Cluster submission from notebook

This notebook shows how to take code from BESOS and run it on ComputeCanada cluster resources.
To run BESOS modules on ComputeCanada cluster resources, you will need: + A ComputeCanada account with the following installed: + python 3 and glpk (both can be loaded with module load). + bonmin and energyplus. + besos (pip installable).

You can also obviously develop Python files that use the BESOS modules locally and submit them to the cluster via your usual method.

Overall process

The general process is as follows: + Write your code to a .py file + As shown below, you can write out a single cell from your notebook by adding %%writefile filename.py at the top
This has the advantage that you can test your code on BESOS, then uncomment this line. + To output a whole notebook, select File, Export Notebook As… and select Executable Script + Write a batch file to submit it + We use the %%writefile method below + Execute the follwing steps in the terminal (here we use a window inside a notebook cell, or open a seperate terminal tab): + Move the files over using SFTP (see here). + Submit the job + Copy back the results files using SFTP + Unpickle the results and continue post-processing
Whilst this process is somewhat cumbersome, it can be convienient for novice terminal users to use the cell below as a crib sheet of commands.
We recommend copying snippets of this notebook and the SFTP one together to make your own workflow.

Python file for execution on cluster

The following cell will write a Python file cluster.py to be submitted to the ComputeCanada cluster.

#%%writefile cluster.py
import pickle
import time

import numpy as np
import pandas as pd
from IPython.display import IFrame
from besos import eppy_funcs as ef, pyehub_funcs as pf, sampling
from besos.evaluator import EvaluatorEH, EvaluatorEP
from besos.parameters import (
    FieldSelector,
    FilterSelector,
    GenericSelector,
    Parameter,
    RangeParameter,
    expand_plist,
    wwr,
)
from besos.problem import EHProblem, EPProblem, Problem


now = time.time() # get the starting timestamp

building = ef.get_building() # load example file if no idf filename is provided
parameters = expand_plist(
    {'NonRes Fixed Assembly Window':
          {'Solar Heat Gain Coefficient':(0.01,0.99)}}
    )
objectives = ['Electricity:Facility', 'Gas:Facility'] # these get made into `MeterReader` or `VariableReader`
problem = EPProblem(parameters, objectives) # problem = parameters + objectives
evaluator = EvaluatorEP(problem, building) # evaluator = problem + building
samples = sampling.dist_sampler(sampling.lhs, problem, 2)
outputs = evaluator.df_apply(samples, keep_input=True)

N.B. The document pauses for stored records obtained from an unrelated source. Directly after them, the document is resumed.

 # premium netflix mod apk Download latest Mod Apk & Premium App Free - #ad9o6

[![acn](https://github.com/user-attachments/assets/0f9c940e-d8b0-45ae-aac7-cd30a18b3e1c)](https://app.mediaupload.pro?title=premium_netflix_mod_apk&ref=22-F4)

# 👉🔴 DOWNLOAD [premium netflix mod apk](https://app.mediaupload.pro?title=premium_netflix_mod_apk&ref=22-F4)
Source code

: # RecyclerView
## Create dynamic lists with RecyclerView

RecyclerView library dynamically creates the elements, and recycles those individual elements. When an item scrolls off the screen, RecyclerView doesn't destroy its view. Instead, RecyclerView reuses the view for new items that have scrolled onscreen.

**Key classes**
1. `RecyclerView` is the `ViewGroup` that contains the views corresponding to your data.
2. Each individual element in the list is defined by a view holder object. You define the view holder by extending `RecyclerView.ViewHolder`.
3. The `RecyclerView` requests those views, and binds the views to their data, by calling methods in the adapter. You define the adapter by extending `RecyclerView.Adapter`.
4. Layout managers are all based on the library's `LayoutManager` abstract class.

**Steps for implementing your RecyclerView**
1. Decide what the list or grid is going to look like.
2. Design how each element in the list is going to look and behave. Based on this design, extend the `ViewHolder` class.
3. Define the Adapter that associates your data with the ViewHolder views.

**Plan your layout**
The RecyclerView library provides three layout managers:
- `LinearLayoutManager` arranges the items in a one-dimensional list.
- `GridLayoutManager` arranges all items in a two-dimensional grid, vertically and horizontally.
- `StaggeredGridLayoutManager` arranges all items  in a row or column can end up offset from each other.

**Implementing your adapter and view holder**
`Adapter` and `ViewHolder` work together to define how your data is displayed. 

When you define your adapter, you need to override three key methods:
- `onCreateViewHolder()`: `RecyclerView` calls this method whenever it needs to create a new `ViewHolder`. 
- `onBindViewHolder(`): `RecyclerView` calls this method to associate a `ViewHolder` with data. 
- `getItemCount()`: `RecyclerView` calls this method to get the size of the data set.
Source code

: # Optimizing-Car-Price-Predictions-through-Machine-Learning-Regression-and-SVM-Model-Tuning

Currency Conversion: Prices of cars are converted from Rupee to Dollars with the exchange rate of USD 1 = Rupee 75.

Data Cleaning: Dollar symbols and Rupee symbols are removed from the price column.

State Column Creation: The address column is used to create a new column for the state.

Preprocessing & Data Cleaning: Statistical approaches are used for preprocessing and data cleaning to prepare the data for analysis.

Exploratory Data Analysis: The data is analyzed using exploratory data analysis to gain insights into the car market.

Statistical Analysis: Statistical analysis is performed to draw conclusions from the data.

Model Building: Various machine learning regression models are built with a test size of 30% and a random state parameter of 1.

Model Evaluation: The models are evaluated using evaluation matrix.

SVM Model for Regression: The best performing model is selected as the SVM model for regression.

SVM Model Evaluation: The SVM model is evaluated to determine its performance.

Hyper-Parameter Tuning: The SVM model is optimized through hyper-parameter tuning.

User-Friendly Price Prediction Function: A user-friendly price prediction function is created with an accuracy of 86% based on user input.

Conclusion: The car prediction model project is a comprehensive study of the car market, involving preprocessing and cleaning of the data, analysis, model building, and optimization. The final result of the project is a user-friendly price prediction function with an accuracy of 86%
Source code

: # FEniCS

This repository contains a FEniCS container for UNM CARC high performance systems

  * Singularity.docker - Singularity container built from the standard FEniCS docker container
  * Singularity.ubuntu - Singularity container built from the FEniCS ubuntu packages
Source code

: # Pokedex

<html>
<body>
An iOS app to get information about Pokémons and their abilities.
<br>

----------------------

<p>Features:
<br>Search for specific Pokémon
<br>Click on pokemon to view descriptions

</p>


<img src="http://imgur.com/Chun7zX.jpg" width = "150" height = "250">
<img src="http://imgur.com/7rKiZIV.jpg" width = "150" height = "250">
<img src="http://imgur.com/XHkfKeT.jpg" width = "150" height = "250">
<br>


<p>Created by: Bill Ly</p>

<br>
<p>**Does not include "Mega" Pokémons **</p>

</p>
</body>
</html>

passedtime = round(time.time()-now,2)
timestr = 'Time to evaluate '+str(len(samples))+' samples: '+str(passedtime)+' seconds.'

with open('time.cluster', 'wb') as timecluster:
     pickle.dump(timestr, timecluster)
with open('op.out', 'wb') as op:
     pickle.dump(outputs, op)

timestr
HBox(children=(FloatProgress(value=0.0, description='Executing', max=2.0, style=ProgressStyle(description_widt…
'Time to evaluate 2 samples: 3.76 seconds.'

Batch file

The following cell will write a batch file clusterbatch.sh used for submitting our job.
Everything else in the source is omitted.